Trust me when I tell you that the fat kid inside you never dies. I have experience with this. I accompanied my girlfriend and her mother to Maui about 20 years ago. They wanted to take a horse trail ride that included a ride along a beach.
Doesn’t that sound great?
It was, until we got there and we were informed in front of the other customers that there was a 250-pound weight limit. No problem for my skinny girlfriend or her mother. But I knew it wasn’t going to be a good day for me. They took me behind the counter to the scale and with a polite “I’m sorry” left another emotional scar.
I refused to let my weight ruin everyone’s day and sent the other two out onto the trail while I sat in the gift shop staring at the shirts and postcards for a couple of hours.
I know how Smith felt.
No matter what you do in life or how many days a week you work out or how much weight you lose, the fat kid remains alive and well between your ears.
When you stand up to speak to a group, you know what they are thinking about you. You make a point of not eating in public: Skinny people who eat a lot are hungry, overweight people who eat a lot are gluttonous.
Even in my limited exposure to fame as a columnist, I deal with comments that seem to say I would have a good point, if I weren’t fat.
One example from a newspaper in Connecticut came from a comment on a satirical column I wrote about Santa being a bad influence because of his weight. The commenter said, “Mr. Bush, You will be okay for perhaps the next ten years. Hearts and knees can only take so much stress. Good luck until the bad luck shows up.”
This was from a man who has never seen me in person.
His only image comes from a mug shot of me taken on my first day of work at the Augusta Daily Gazette in an outfit that, in hindsight, portrayed me either as a funeral director or as the new alien fighting partner for Tommy Lee Jones and Will Smith.
That didn’t stop him from supposing what my health status must be.
He was wrong. But the point is if I were black, homosexual or had a mentally challenged child, he would never use those factors in personally derogatory comments.
Kevin Smith tried to point out in a blog that he was mostly upset because he was removed from the plane even though he had passed the test for SWA’s policy.

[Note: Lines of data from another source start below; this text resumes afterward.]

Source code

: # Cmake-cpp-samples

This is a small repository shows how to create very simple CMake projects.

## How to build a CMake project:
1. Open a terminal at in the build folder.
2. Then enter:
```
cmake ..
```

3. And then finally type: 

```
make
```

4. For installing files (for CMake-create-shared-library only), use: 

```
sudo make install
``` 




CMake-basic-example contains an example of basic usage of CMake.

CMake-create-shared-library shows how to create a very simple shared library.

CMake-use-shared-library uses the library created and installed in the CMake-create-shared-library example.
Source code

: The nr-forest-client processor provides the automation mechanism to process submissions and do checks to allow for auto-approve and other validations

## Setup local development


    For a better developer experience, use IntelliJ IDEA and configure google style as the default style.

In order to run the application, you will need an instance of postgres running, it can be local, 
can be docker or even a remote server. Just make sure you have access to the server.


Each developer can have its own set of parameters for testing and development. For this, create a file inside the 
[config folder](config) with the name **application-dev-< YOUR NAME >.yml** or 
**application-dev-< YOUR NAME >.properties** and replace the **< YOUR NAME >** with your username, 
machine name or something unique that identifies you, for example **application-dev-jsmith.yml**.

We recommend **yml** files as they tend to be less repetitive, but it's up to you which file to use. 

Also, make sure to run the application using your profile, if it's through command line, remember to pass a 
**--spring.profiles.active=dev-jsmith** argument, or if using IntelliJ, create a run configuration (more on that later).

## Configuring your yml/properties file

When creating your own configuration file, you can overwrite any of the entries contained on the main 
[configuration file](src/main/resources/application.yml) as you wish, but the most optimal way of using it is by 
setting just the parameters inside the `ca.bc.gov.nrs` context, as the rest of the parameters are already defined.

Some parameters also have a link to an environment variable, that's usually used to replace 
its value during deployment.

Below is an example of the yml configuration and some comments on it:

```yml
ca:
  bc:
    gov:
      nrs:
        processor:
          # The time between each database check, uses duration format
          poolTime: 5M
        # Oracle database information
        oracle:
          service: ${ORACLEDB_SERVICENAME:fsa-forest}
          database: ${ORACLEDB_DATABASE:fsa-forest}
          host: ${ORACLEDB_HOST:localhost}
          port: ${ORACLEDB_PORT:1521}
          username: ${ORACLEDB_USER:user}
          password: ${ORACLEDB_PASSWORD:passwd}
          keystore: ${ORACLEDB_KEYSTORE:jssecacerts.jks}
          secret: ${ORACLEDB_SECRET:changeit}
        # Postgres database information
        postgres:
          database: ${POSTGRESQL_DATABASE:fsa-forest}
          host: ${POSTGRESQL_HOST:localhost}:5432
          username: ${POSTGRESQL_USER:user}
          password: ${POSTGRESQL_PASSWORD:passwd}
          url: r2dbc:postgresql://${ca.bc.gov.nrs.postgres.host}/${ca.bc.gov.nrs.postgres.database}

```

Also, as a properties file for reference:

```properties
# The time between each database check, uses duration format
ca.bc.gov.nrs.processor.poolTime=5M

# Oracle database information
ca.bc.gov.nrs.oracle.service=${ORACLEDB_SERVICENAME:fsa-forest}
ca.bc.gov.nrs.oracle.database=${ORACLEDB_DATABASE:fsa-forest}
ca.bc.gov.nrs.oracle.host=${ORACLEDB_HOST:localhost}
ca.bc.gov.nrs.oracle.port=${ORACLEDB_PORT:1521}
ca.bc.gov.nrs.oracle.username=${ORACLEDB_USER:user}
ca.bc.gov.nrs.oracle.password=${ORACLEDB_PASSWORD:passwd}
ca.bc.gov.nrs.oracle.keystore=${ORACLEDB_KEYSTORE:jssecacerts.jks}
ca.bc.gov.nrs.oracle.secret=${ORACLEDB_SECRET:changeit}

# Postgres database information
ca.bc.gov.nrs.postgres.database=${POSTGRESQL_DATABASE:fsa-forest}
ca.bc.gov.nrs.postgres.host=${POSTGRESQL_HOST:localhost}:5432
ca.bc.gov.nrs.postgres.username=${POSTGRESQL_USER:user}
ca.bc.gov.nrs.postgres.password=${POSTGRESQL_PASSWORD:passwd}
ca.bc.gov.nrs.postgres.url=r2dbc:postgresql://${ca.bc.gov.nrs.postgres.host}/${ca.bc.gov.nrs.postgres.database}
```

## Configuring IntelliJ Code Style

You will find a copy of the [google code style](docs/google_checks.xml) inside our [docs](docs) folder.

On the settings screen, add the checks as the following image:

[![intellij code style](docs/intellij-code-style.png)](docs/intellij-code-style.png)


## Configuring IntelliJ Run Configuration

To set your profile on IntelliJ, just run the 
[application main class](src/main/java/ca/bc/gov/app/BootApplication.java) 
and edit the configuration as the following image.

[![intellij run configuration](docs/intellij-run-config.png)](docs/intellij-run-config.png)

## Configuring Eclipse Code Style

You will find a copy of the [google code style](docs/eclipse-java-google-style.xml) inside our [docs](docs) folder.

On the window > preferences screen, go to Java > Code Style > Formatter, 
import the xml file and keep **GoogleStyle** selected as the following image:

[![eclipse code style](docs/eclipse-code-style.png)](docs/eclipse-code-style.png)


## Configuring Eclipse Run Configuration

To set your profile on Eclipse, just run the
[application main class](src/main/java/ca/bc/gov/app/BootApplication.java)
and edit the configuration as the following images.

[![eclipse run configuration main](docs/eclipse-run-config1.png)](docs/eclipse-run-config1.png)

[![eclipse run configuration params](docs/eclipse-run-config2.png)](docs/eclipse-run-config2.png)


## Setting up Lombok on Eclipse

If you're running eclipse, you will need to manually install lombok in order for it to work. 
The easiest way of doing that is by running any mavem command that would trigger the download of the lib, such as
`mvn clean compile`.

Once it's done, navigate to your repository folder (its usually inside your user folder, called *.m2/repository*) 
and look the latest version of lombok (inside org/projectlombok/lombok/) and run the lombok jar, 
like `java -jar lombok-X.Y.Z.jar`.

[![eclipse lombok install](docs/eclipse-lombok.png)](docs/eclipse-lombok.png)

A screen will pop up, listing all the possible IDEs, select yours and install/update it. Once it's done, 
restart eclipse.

“Pathetic, right? Grasping at any dignity straws. But that’s what you do when you’re kinda stripped of your dignity,” he wrote.
That’s the same feeling millions of people have every day.
Obesity is a problem and sometimes a lifestyle change and extra self-discipline help. Sometimes, the solution will require far more extreme measures.
No matter, being overweight is no reason to strip a person of their dignity or single them out for ridicule.
Society needs an overhaul.
Maybe then, magazine editors wouldn’t feel the need to airbrush the hips off of a size zero model.